Where a record contains a picture, omit the picture and repeat the rest exactly.

========================

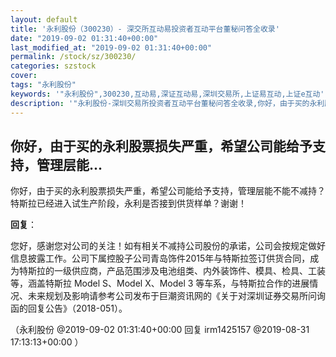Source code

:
 ```yaml
---
layout: default
title: '永利股份（300230）- 深交所互动易投资者互动平台董秘问答全收录'
date: "2019-09-02 01:31:40+00:00"
last_modified_at: "2019-09-02 01:31:40+00:00"
permalink: /stock/sz/300230/
categories: szstock
cover: 
tags: "永利股份"
keywords: '"永利股份",300230,互动易,深证互动易,深圳交易所,上证易互动,上证e互动'
description: '"永利股份-深圳交易所投资者互动平台董秘问答全收录,你好，由于买的永利股票损失严重，希望公司能给予支持，管理层能不能不减持？特斯拉已经进入试生产阶段，永利是否接到供货样单？谢谢！"'
---
```


## 你好，由于买的永利股票损失严重，希望公司能给予支持，管理层能...

你好，由于买的永利股票损失严重，希望公司能给予支持，管理层能不能不减持？特斯拉已经进入试生产阶段，永利是否接到供货样单？谢谢！

**回复**：

您好，感谢您对公司的关注！如有相关不减持公司股份的承诺，公司会按规定做好信息披露工作。公司下属控股子公司青岛饰件2015年与特斯拉签订供货合同，成为特斯拉的一级供应商，产品范围涉及电池组类、内外装饰件、模具、检具、工装等，涵盖特斯拉 Model S、Model X、Model 3 等车系，与特斯拉合作的进展情况、未来规划及影响请参考公司发布于巨潮资讯网的《关于对深圳证券交易所问询函的回复公告》（2018-051）。 

（永利股份  @2019-09-02 01:31:40+00:00 回复 irm1425157  @2019-08-31 17:13:13+00:00 ）

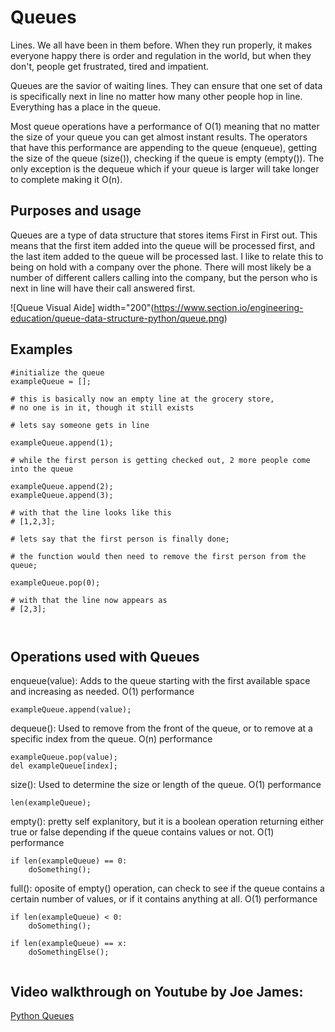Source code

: # Queues

Lines. We all have been in them before. When they run properly, it makes everyone happy there is order and regulation in the world, but when they don't, people get frustrated, tired and impatient. 

Queues are the savior of waiting lines. They can ensure that one set of data is specifically next in line no matter how many other people hop in line. Everything has a place in the queue. 

Most queue operations have a performance of O(1) meaning that no matter the size of your queue you can get almost instant results. The operators that have this performance are appending to the queue (enqueue), getting the size of the queue (size()), checking if the queue is empty (empty()). The only exception is the dequeue which if your queue is larger will take longer to complete making it O(n).  

## Purposes and usage

Queues are a type of data structure that stores items First in First out. This means that the first item added into the queue will be processed first, and the last item added to the queue will be processed last. I like to relate this to being on hold with a company over the phone. There will most likely be a number of different callers calling into the company, but the person who is next in line will have their call answered first.


![Queue Visual Aide] width="200"(https://www.section.io/engineering-education/queue-data-structure-python/queue.png)


## Examples

```
#initialize the queue
exampleQueue = [];

# this is basically now an empty line at the grocery store,
# no one is in it, though it still exists 

# lets say someone gets in line

exampleQueue.append(1);

# while the first person is getting checked out, 2 more people come into the queue

exampleQueue.append(2);
exampleQueue.append(3);

# with that the line looks like this
# [1,2,3];

# lets say that the first person is finally done;

# the function would then need to remove the first person from the queue;

exampleQueue.pop(0);

# with that the line now appears as 
# [2,3];



```



## Operations used with Queues

enqueue(value): Adds to the queue starting with the first available space and increasing as needed. O(1) performance
```
exampleQueue.append(value);
```

dequeue(): Used to remove from the front of the queue, or to remove at a specific index from the queue. O(n) performance
```
exampleQueue.pop(value);
del exampleQueue[index];

``` 

size(): Used to determine the size or length of the queue. O(1) performance
```
len(exampleQueue);
```


empty(): pretty self explanitory, but it is a boolean operation returning either true or false depending if the queue contains values or not. O(1) performance

```
if len(exampleQueue) == 0:
    doSomething();
```

full(): oposite of empty() operation, can check to see if the queue contains a certain number of values, or if it contains anything at all. O(1) performance

```
if len(exampleQueue) < 0: 
    doSomething();

if len(exampleQueue) == x:
    doSomethingElse();
    
```

## Video walkthrough on Youtube by Joe James:

[Python Queues](https://youtu.be/XLXWidXVRJk)
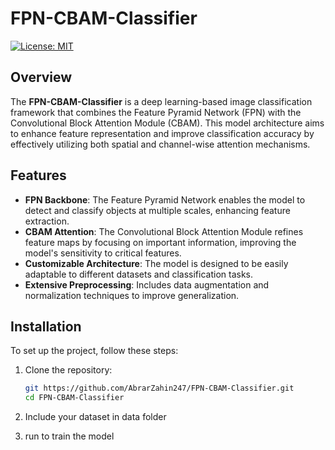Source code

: # FPN-CBAM-Classifier

[![License: MIT](https://img.shields.io/badge/License-MIT-yellow.svg)](https://opensource.org/licenses/MIT)

## Overview

The **FPN-CBAM-Classifier** is a deep learning-based image classification framework that combines the Feature Pyramid Network (FPN) with the Convolutional Block Attention Module (CBAM). This model architecture aims to enhance feature representation and improve classification accuracy by effectively utilizing both spatial and channel-wise attention mechanisms.

## Features

- **FPN Backbone**: The Feature Pyramid Network enables the model to detect and classify objects at multiple scales, enhancing feature extraction.
- **CBAM Attention**: The Convolutional Block Attention Module refines feature maps by focusing on important information, improving the model's sensitivity to critical features.
- **Customizable Architecture**: The model is designed to be easily adaptable to different datasets and classification tasks.
- **Extensive Preprocessing**: Includes data augmentation and normalization techniques to improve generalization.

## Installation

To set up the project, follow these steps:

1. Clone the repository:
   ```bash
   git https://github.com/AbrarZahin247/FPN-CBAM-Classifier.git
   cd FPN-CBAM-Classifier
   ```
2. Include your dataset in data folder

3. run to train the model
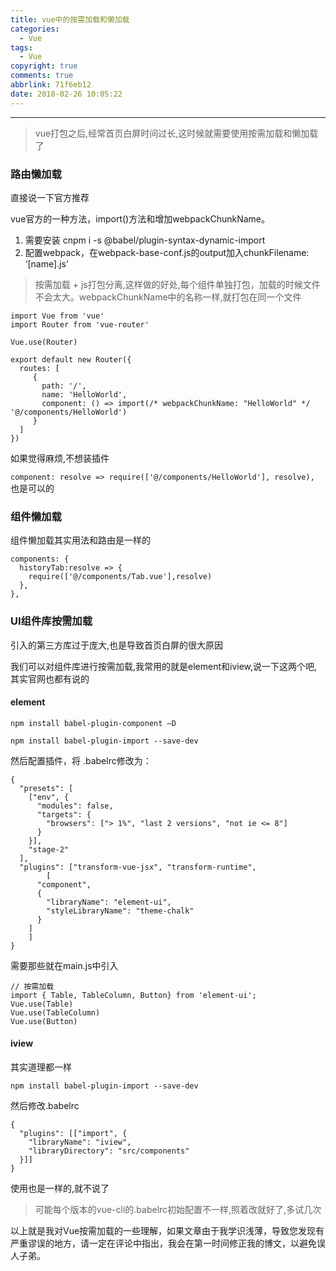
 ```yaml
---
title: vue中的按需加载和懒加载
categories:
  - Vue
tags:
  - Vue
copyright: true
comments: true
abbrlink: 71f6eb12
date: 2018-02-26 10:05:22
---
```


<hr style='filter:progid:DXImageTransform.Microsoft.Glow(color=#FF0000,strength=10)' color='#FF0000' size='1' />

> vue打包之后,经常首页白屏时间过长,这时候就需要使用按需加载和懒加载了

<!--more-->

### 路由懒加载

直接说一下官方推荐

vue官方的一种方法，import()方法和增加webpackChunkName。

1. 需要安装 cnpm i -s @babel/plugin-syntax-dynamic-import
2. 配置webpack，在webpack-base-conf.js的output加入chunkFilename: ‘[name].js’

> 按需加载 + js打包分离,这样做的好处,每个组件单独打包，加载的时候文件不会太大。webpackChunkName中的名称一样,就打包在同一个文件

```
import Vue from 'vue'
import Router from 'vue-router'

Vue.use(Router)

export default new Router({
  routes: [
     {
       path: '/',
       name: 'HelloWorld',
       component: () => import(/* webpackChunkName: "HelloWorld" */ '@/components/HelloWorld')
     }
  ]
})
```

如果觉得麻烦,不想装插件

`component: resolve => require(['@/components/HelloWorld'], resolve),` 也是可以的


### 组件懒加载

组件懒加载其实用法和路由是一样的

```
components: {
  historyTab:resolve => {
    require(['@/components/Tab.vue'],resolve)
  },   
},
```

### UI组件库按需加载

引入的第三方库过于庞大,也是导致首页白屏的很大原因

我们可以对组件库进行按需加载,我常用的就是element和iview,说一下这两个吧,其实官网也都有说的

#### element

`npm install babel-plugin-component –D`

`npm install babel-plugin-import --save-dev`

然后配置插件，将 .babelrc修改为：

```
{
  "presets": [
    ["env", {
      "modules": false,
      "targets": {
        "browsers": ["> 1%", "last 2 versions", "not ie <= 8"]
      }
    }],
    "stage-2"
  ],
  "plugins": ["transform-vue-jsx", "transform-runtime",
		[
      "component",
      {
        "libraryName": "element-ui",
        "styleLibraryName": "theme-chalk"
      }
    ]
	]
}

```

需要那些就在main.js中引入

```
// 按需加载
import { Table, TableColumn, Button} from 'element-ui';
Vue.use(Table)
Vue.use(TableColumn)
Vue.use(Button)
```


#### iview

其实道理都一样

`npm install babel-plugin-import --save-dev`

然后修改.babelrc

```
{
  "plugins": [["import", {
    "libraryName": "iview",
    "libraryDirectory": "src/components"
  }]]
}
```

使用也是一样的,就不说了

> 可能每个版本的vue-cli的.babelrc初始配置不一样,照着改就好了,多试几次

以上就是我对Vue按需加载的一些理解，如果文章由于我学识浅薄，导致您发现有严重谬误的地方，请一定在评论中指出，我会在第一时间修正我的博文，以避免误人子弟。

========================

◆ Final answer:
Source code

:
 ```yaml
---
layout: default
title: '永利股份（300230）- 深交所互动易投资者互动平台董秘问答全收录'
date: "2019-09-02 01:31:40+00:00"
last_modified_at: "2019-09-02 01:31:40+00:00"
permalink: /stock/sz/300230/
categories: szstock
cover: 
tags: "永利股份"
keywords: '"永利股份",300230,互动易,深证互动易,深圳交易所,上证易互动,上证e互动'
description: '"永利股份-深圳交易所投资者互动平台董秘问答全收录,你好，由于买的永利股票损失严重，希望公司能给予支持，管理层能不能不减持？特斯拉已经进入试生产阶段，永利是否接到供货样单？谢谢！"'
---
```


## 你好，由于买的永利股票损失严重，希望公司能给予支持，管理层能...

你好，由于买的永利股票损失严重，希望公司能给予支持，管理层能不能不减持？特斯拉已经进入试生产阶段，永利是否接到供货样单？谢谢！

**回复**：

您好，感谢您对公司的关注！如有相关不减持公司股份的承诺，公司会按规定做好信息披露工作。公司下属控股子公司青岛饰件2015年与特斯拉签订供货合同，成为特斯拉的一级供应商，产品范围涉及电池组类、内外装饰件、模具、检具、工装等，涵盖特斯拉 Model S、Model X、Model 3 等车系，与特斯拉合作的进展情况、未来规划及影响请参考公司发布于巨潮资讯网的《关于对深圳证券交易所问询函的回复公告》（2018-051）。 

（永利股份  @2019-09-02 01:31:40+00:00 回复 irm1425157  @2019-08-31 17:13:13+00:00 ）

Source code

: # Queues

Lines. We all have been in them before. When they run properly, it makes everyone happy there is order and regulation in the world, but when they don't, people get frustrated, tired and impatient. 

Queues are the savior of waiting lines. They can ensure that one set of data is specifically next in line no matter how many other people hop in line. Everything has a place in the queue. 

Most queue operations have a performance of O(1) meaning that no matter the size of your queue you can get almost instant results. The operators that have this performance are appending to the queue (enqueue), getting the size of the queue (size()), checking if the queue is empty (empty()). The only exception is the dequeue which if your queue is larger will take longer to complete making it O(n).  

## Purposes and usage

Queues are a type of data structure that stores items First in First out. This means that the first item added into the queue will be processed first, and the last item added to the queue will be processed last. I like to relate this to being on hold with a company over the phone. There will most likely be a number of different callers calling into the company, but the person who is next in line will have their call answered first.


![Queue Visual Aide] width="200"(https://www.section.io/engineering-education/queue-data-structure-python/queue.png)


## Examples

```
#initialize the queue
exampleQueue = [];

# this is basically now an empty line at the grocery store,
# no one is in it, though it still exists 

# lets say someone gets in line

exampleQueue.append(1);

# while the first person is getting checked out, 2 more people come into the queue

exampleQueue.append(2);
exampleQueue.append(3);

# with that the line looks like this
# [1,2,3];

# lets say that the first person is finally done;

# the function would then need to remove the first person from the queue;

exampleQueue.pop(0);

# with that the line now appears as 
# [2,3];



```



## Operations used with Queues

enqueue(value): Adds to the queue starting with the first available space and increasing as needed. O(1) performance
```
exampleQueue.append(value);
```

dequeue(): Used to remove from the front of the queue, or to remove at a specific index from the queue. O(n) performance
```
exampleQueue.pop(value);
del exampleQueue[index];

``` 

size(): Used to determine the size or length of the queue. O(1) performance
```
len(exampleQueue);
```


empty(): pretty self explanitory, but it is a boolean operation returning either true or false depending if the queue contains values or not. O(1) performance

```
if len(exampleQueue) == 0:
    doSomething();
```

full(): oposite of empty() operation, can check to see if the queue contains a certain number of values, or if it contains anything at all. O(1) performance

```
if len(exampleQueue) < 0: 
    doSomething();

if len(exampleQueue) == x:
    doSomethingElse();
    
```

## Video walkthrough on Youtube by Joe James:

[Python Queues](https://youtu.be/XLXWidXVRJk)
Source code

: # FPN-CBAM-Classifier

[![License: MIT](https://img.shields.io/badge/License-MIT-yellow.svg)](https://opensource.org/licenses/MIT)

## Overview

The **FPN-CBAM-Classifier** is a deep learning-based image classification framework that combines the Feature Pyramid Network (FPN) with the Convolutional Block Attention Module (CBAM). This model architecture aims to enhance feature representation and improve classification accuracy by effectively utilizing both spatial and channel-wise attention mechanisms.

## Features

- **FPN Backbone**: The Feature Pyramid Network enables the model to detect and classify objects at multiple scales, enhancing feature extraction.
- **CBAM Attention**: The Convolutional Block Attention Module refines feature maps by focusing on important information, improving the model's sensitivity to critical features.
- **Customizable Architecture**: The model is designed to be easily adaptable to different datasets and classification tasks.
- **Extensive Preprocessing**: Includes data augmentation and normalization techniques to improve generalization.

## Installation

To set up the project, follow these steps:

1. Clone the repository:
   ```bash
   git https://github.com/AbrarZahin247/FPN-CBAM-Classifier.git
   cd FPN-CBAM-Classifier
   ```
2. Include your dataset in data folder

3. run to train the model
 ```yaml
---
title: vue中的按需加载和懒加载
categories:
  - Vue
tags:
  - Vue
copyright: true
comments: true
abbrlink: 71f6eb12
date: 2018-02-26 10:05:22
---
```


<hr style='filter:progid:DXImageTransform.Microsoft.Glow(color=#FF0000,strength=10)' color='#FF0000' size='1' />

> vue打包之后,经常首页白屏时间过长,这时候就需要使用按需加载和懒加载了

<!--more-->

### 路由懒加载

直接说一下官方推荐

vue官方的一种方法，import()方法和增加webpackChunkName。

1. 需要安装 cnpm i -s @babel/plugin-syntax-dynamic-import
2. 配置webpack，在webpack-base-conf.js的output加入chunkFilename: ‘[name].js’

> 按需加载 + js打包分离,这样做的好处,每个组件单独打包，加载的时候文件不会太大。webpackChunkName中的名称一样,就打包在同一个文件

```
import Vue from 'vue'
import Router from 'vue-router'

Vue.use(Router)

export default new Router({
  routes: [
     {
       path: '/',
       name: 'HelloWorld',
       component: () => import(/* webpackChunkName: "HelloWorld" */ '@/components/HelloWorld')
     }
  ]
})
```

如果觉得麻烦,不想装插件

`component: resolve => require(['@/components/HelloWorld'], resolve),` 也是可以的


### 组件懒加载

组件懒加载其实用法和路由是一样的

```
components: {
  historyTab:resolve => {
    require(['@/components/Tab.vue'],resolve)
  },   
},
```

### UI组件库按需加载

引入的第三方库过于庞大,也是导致首页白屏的很大原因

我们可以对组件库进行按需加载,我常用的就是element和iview,说一下这两个吧,其实官网也都有说的

#### element

`npm install babel-plugin-component –D`

`npm install babel-plugin-import --save-dev`

然后配置插件，将 .babelrc修改为：

```
{
  "presets": [
    ["env", {
      "modules": false,
      "targets": {
        "browsers": ["> 1%", "last 2 versions", "not ie <= 8"]
      }
    }],
    "stage-2"
  ],
  "plugins": ["transform-vue-jsx", "transform-runtime",
		[
      "component",
      {
        "libraryName": "element-ui",
        "styleLibraryName": "theme-chalk"
      }
    ]
	]
}

```

需要那些就在main.js中引入

```
// 按需加载
import { Table, TableColumn, Button} from 'element-ui';
Vue.use(Table)
Vue.use(TableColumn)
Vue.use(Button)
```


#### iview

其实道理都一样

`npm install babel-plugin-import --save-dev`

然后修改.babelrc

```
{
  "plugins": [["import", {
    "libraryName": "iview",
    "libraryDirectory": "src/components"
  }]]
}
```

使用也是一样的,就不说了

> 可能每个版本的vue-cli的.babelrc初始配置不一样,照着改就好了,多试几次

以上就是我对Vue按需加载的一些理解，如果文章由于我学识浅薄，导致您发现有严重谬误的地方，请一定在评论中指出，我会在第一时间修正我的博文，以避免误人子弟。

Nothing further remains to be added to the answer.